26 Eylül 2010 Pazar

Yeknesak Hayatımın Yek Zamanlarından Biri


2010 yılının ilk saniyelerinde bile bile yalnızlık ve yalnızken bile kalabalıklardan uzaklaşamamış olmak, bu fotoğrafın arkasındaki hikaye...

Objektifimden yeni yılın coşkusunu yansıtmak değil amacım. İnsan yaşayamadığını yansıtamıyor belki de! Benim hissettiğim ise hüzün değil alabildiğine kuru soğuk.

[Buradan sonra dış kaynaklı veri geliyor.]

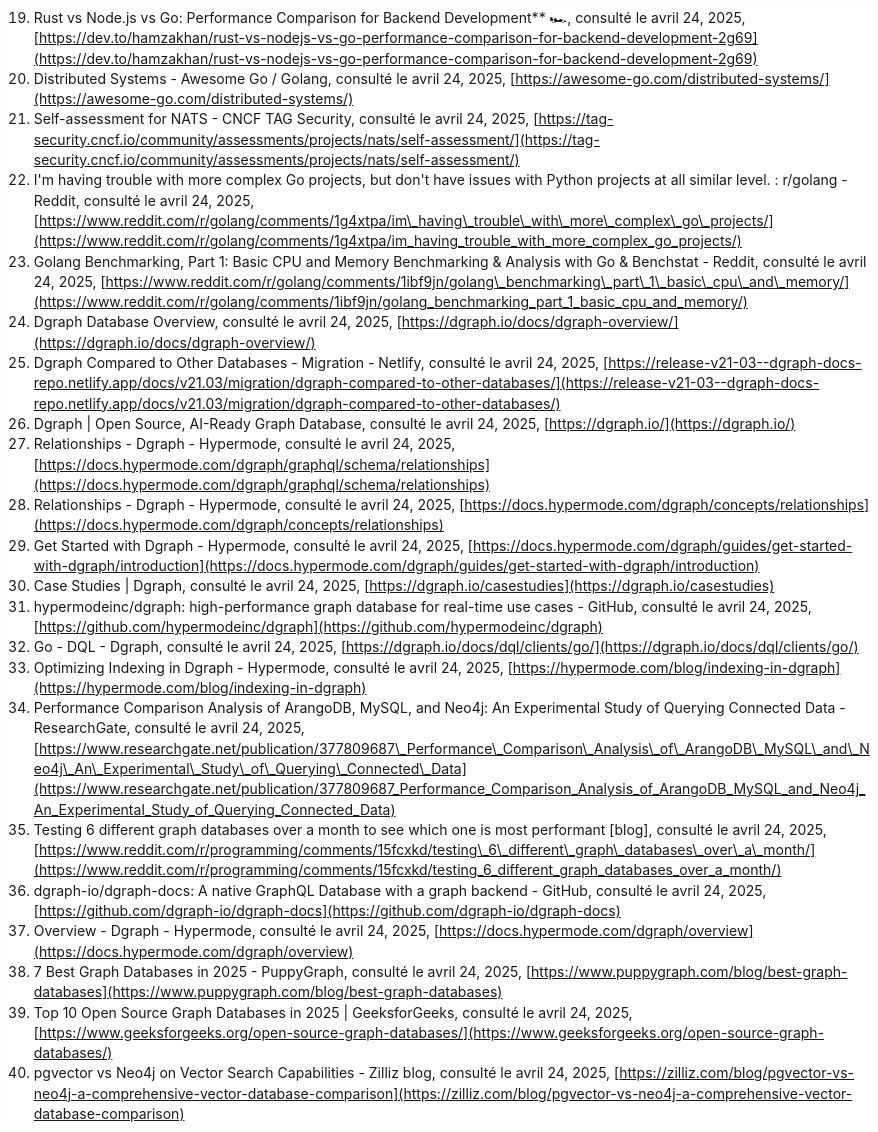 19. Rust vs Node.js vs Go: Performance Comparison for Backend Development\*\* 🏎️, consulté le avril 24, 2025, [https://dev.to/hamzakhan/rust-vs-nodejs-vs-go-performance-comparison-for-backend-development-2g69](https://dev.to/hamzakhan/rust-vs-nodejs-vs-go-performance-comparison-for-backend-development-2g69)  
20. Distributed Systems \- Awesome Go / Golang, consulté le avril 24, 2025, [https://awesome-go.com/distributed-systems/](https://awesome-go.com/distributed-systems/)  
21. Self-assessment for NATS \- CNCF TAG Security, consulté le avril 24, 2025, [https://tag-security.cncf.io/community/assessments/projects/nats/self-assessment/](https://tag-security.cncf.io/community/assessments/projects/nats/self-assessment/)  
22. I'm having trouble with more complex Go projects, but don't have issues with Python projects at all similar level. : r/golang \- Reddit, consulté le avril 24, 2025, [https://www.reddit.com/r/golang/comments/1g4xtpa/im\_having\_trouble\_with\_more\_complex\_go\_projects/](https://www.reddit.com/r/golang/comments/1g4xtpa/im_having_trouble_with_more_complex_go_projects/)  
23. Golang Benchmarking, Part 1: Basic CPU and Memory Benchmarking & Analysis with Go & Benchstat \- Reddit, consulté le avril 24, 2025, [https://www.reddit.com/r/golang/comments/1ibf9jn/golang\_benchmarking\_part\_1\_basic\_cpu\_and\_memory/](https://www.reddit.com/r/golang/comments/1ibf9jn/golang_benchmarking_part_1_basic_cpu_and_memory/)  
24. Dgraph Database Overview, consulté le avril 24, 2025, [https://dgraph.io/docs/dgraph-overview/](https://dgraph.io/docs/dgraph-overview/)  
25. Dgraph Compared to Other Databases \- Migration \- Netlify, consulté le avril 24, 2025, [https://release-v21-03--dgraph-docs-repo.netlify.app/docs/v21.03/migration/dgraph-compared-to-other-databases/](https://release-v21-03--dgraph-docs-repo.netlify.app/docs/v21.03/migration/dgraph-compared-to-other-databases/)  
26. Dgraph | Open Source, AI-Ready Graph Database, consulté le avril 24, 2025, [https://dgraph.io/](https://dgraph.io/)  
27. Relationships \- Dgraph \- Hypermode, consulté le avril 24, 2025, [https://docs.hypermode.com/dgraph/graphql/schema/relationships](https://docs.hypermode.com/dgraph/graphql/schema/relationships)  
28. Relationships \- Dgraph \- Hypermode, consulté le avril 24, 2025, [https://docs.hypermode.com/dgraph/concepts/relationships](https://docs.hypermode.com/dgraph/concepts/relationships)  
29. Get Started with Dgraph \- Hypermode, consulté le avril 24, 2025, [https://docs.hypermode.com/dgraph/guides/get-started-with-dgraph/introduction](https://docs.hypermode.com/dgraph/guides/get-started-with-dgraph/introduction)  
30. Case Studies | Dgraph, consulté le avril 24, 2025, [https://dgraph.io/casestudies](https://dgraph.io/casestudies)  
31. hypermodeinc/dgraph: high-performance graph database for real-time use cases \- GitHub, consulté le avril 24, 2025, [https://github.com/hypermodeinc/dgraph](https://github.com/hypermodeinc/dgraph)  
32. Go \- DQL \- Dgraph, consulté le avril 24, 2025, [https://dgraph.io/docs/dql/clients/go/](https://dgraph.io/docs/dql/clients/go/)  
33. Optimizing Indexing in Dgraph \- Hypermode, consulté le avril 24, 2025, [https://hypermode.com/blog/indexing-in-dgraph](https://hypermode.com/blog/indexing-in-dgraph)  
34. Performance Comparison Analysis of ArangoDB, MySQL, and Neo4j: An Experimental Study of Querying Connected Data \- ResearchGate, consulté le avril 24, 2025, [https://www.researchgate.net/publication/377809687\_Performance\_Comparison\_Analysis\_of\_ArangoDB\_MySQL\_and\_Neo4j\_An\_Experimental\_Study\_of\_Querying\_Connected\_Data](https://www.researchgate.net/publication/377809687_Performance_Comparison_Analysis_of_ArangoDB_MySQL_and_Neo4j_An_Experimental_Study_of_Querying_Connected_Data)  
35. Testing 6 different graph databases over a month to see which one is most performant \[blog\], consulté le avril 24, 2025, [https://www.reddit.com/r/programming/comments/15fcxkd/testing\_6\_different\_graph\_databases\_over\_a\_month/](https://www.reddit.com/r/programming/comments/15fcxkd/testing_6_different_graph_databases_over_a_month/)  
36. dgraph-io/dgraph-docs: A native GraphQL Database with a graph backend \- GitHub, consulté le avril 24, 2025, [https://github.com/dgraph-io/dgraph-docs](https://github.com/dgraph-io/dgraph-docs)  
37. Overview \- Dgraph \- Hypermode, consulté le avril 24, 2025, [https://docs.hypermode.com/dgraph/overview](https://docs.hypermode.com/dgraph/overview)  
38. 7 Best Graph Databases in 2025 \- PuppyGraph, consulté le avril 24, 2025, [https://www.puppygraph.com/blog/best-graph-databases](https://www.puppygraph.com/blog/best-graph-databases)  
39. Top 10 Open Source Graph Databases in 2025 | GeeksforGeeks, consulté le avril 24, 2025, [https://www.geeksforgeeks.org/open-source-graph-databases/](https://www.geeksforgeeks.org/open-source-graph-databases/)  
40. pgvector vs Neo4j on Vector Search Capabilities \- Zilliz blog, consulté le avril 24, 2025, [https://zilliz.com/blog/pgvector-vs-neo4j-a-comprehensive-vector-database-comparison](https://zilliz.com/blog/pgvector-vs-neo4j-a-comprehensive-vector-database-comparison)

Fotoğrafa gelince, çok anlam yükledim ona ama kendime sakladım. Geriye sert bakışları, elindeki sopasıyla kalabalığa bir şeyler anlatmaya çalışan bu genç adam kaldı. Acaba ne anlatıyor bu adam diyenlere;

"Güvenlik Anıtı : Kızılay'da Güvenpark içerisindedir. (...) Türk Ulusunun polis ve jandarmaya bir armağanı olduğundan dolayı Emniyet Anıtı da denilmektedir. Anıtın Kızılay'a bakan yönünde; güveni temsil eden bir sopayı eline alan kuvvetli genç erkek heykelleri yer almıştır. (...) sağında Türk Polisinin, solunda Türk Jandarmasının halka olan yardımlarını sembolize eden çeşitli kabartmalar bulunmaktadır. Anıtın Bakanlıklara bakan yönünde ise; Atatürk'ün Kurtuluş Savaşı'nda ve inkılap hareketlerinde beraber bulunduğu arkadaşları belirtilmektedir. (...) Sağ tarafta insan zekasını, sol tarafta ise çitçinin tarım çalışmalarını belirten kabartmalar yer almıştır." (Kültür ve Turizm Bakanlığı)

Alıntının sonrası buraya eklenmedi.